*** Block opens ***

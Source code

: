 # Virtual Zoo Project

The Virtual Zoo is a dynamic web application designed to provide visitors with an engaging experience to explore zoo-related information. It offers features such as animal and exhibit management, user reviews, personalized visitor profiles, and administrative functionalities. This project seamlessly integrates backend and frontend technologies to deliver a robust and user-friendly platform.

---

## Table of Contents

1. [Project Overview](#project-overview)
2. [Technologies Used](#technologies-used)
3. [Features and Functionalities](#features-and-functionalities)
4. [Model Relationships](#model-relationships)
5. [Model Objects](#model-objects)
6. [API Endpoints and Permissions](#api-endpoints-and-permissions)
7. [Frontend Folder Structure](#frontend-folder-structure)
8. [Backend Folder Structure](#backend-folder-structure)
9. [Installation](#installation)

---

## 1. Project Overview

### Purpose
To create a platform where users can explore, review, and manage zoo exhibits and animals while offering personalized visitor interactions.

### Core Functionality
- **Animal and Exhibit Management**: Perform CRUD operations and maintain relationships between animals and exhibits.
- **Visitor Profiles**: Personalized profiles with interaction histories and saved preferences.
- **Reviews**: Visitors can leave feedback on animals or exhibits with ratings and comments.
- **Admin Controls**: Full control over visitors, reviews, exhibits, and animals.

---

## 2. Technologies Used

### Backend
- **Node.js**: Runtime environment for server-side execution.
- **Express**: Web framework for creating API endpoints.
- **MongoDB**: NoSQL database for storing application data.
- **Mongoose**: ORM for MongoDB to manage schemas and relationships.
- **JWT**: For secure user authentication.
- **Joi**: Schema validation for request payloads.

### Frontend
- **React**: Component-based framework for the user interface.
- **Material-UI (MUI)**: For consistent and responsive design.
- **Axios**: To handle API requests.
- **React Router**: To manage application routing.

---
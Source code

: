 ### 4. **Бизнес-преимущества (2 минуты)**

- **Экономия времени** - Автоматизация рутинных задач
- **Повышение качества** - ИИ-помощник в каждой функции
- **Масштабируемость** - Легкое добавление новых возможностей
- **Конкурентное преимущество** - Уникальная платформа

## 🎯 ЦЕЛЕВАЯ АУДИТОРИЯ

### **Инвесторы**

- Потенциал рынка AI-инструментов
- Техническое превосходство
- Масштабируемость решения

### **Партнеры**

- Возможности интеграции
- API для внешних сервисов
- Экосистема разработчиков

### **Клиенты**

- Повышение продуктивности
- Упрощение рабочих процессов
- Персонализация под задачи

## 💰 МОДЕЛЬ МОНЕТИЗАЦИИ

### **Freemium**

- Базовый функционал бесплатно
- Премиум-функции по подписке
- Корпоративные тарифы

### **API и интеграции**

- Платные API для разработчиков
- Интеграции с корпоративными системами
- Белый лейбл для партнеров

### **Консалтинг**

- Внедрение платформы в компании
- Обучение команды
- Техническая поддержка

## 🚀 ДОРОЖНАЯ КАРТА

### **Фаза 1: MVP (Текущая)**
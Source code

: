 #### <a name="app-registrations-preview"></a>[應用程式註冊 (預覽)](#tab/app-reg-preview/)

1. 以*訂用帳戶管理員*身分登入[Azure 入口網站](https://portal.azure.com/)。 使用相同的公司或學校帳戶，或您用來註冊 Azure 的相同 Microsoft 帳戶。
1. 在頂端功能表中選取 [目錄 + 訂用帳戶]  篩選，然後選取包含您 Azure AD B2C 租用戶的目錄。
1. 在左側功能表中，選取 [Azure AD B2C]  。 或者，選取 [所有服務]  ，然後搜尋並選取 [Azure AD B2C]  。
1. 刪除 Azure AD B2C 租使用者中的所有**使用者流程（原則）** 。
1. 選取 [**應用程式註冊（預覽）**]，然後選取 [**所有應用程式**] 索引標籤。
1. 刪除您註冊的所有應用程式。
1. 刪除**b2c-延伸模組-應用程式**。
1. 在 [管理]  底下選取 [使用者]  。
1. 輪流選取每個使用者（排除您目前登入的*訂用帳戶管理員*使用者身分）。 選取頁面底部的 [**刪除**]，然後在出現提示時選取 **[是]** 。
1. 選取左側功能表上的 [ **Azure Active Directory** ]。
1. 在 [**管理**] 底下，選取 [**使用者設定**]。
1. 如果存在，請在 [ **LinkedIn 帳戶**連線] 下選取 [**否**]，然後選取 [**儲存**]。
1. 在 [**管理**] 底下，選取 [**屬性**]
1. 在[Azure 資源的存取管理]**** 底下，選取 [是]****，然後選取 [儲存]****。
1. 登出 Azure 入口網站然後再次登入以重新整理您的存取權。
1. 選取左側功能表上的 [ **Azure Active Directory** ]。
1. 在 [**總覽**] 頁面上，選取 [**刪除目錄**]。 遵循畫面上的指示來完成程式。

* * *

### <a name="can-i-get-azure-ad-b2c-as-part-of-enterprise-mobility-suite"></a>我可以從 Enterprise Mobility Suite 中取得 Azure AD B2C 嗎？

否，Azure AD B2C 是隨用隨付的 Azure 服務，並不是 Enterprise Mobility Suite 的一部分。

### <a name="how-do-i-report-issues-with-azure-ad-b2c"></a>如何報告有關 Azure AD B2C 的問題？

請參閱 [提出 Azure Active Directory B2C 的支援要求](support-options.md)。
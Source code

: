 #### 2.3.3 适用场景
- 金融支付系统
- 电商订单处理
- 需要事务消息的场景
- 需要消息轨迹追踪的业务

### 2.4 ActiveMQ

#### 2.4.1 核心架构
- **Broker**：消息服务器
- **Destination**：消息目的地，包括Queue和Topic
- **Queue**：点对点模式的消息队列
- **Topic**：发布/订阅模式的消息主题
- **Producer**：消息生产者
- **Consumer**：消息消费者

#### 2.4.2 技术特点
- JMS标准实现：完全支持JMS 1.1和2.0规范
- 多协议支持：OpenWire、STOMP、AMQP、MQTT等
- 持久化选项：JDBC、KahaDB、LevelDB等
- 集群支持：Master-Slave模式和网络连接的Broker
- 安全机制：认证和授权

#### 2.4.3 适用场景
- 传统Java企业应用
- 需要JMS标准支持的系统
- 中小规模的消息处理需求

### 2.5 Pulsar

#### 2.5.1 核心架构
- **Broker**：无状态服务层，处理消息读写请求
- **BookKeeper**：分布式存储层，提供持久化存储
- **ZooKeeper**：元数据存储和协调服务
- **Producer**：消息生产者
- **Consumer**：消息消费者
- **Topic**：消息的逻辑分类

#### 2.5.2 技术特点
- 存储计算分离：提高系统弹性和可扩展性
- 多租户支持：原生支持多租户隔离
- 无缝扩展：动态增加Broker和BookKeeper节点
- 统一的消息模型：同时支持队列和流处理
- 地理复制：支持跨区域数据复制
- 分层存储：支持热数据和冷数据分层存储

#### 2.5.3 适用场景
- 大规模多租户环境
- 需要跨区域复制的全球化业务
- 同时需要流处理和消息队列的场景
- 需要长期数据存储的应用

*** Block closes ***

[Goal of the exercise] Copy each line of the preceding data that contains the string "Повышение".

[Task response]
- **Повышение качества** - ИИ-помощник в каждой функции
- Повышение продуктивности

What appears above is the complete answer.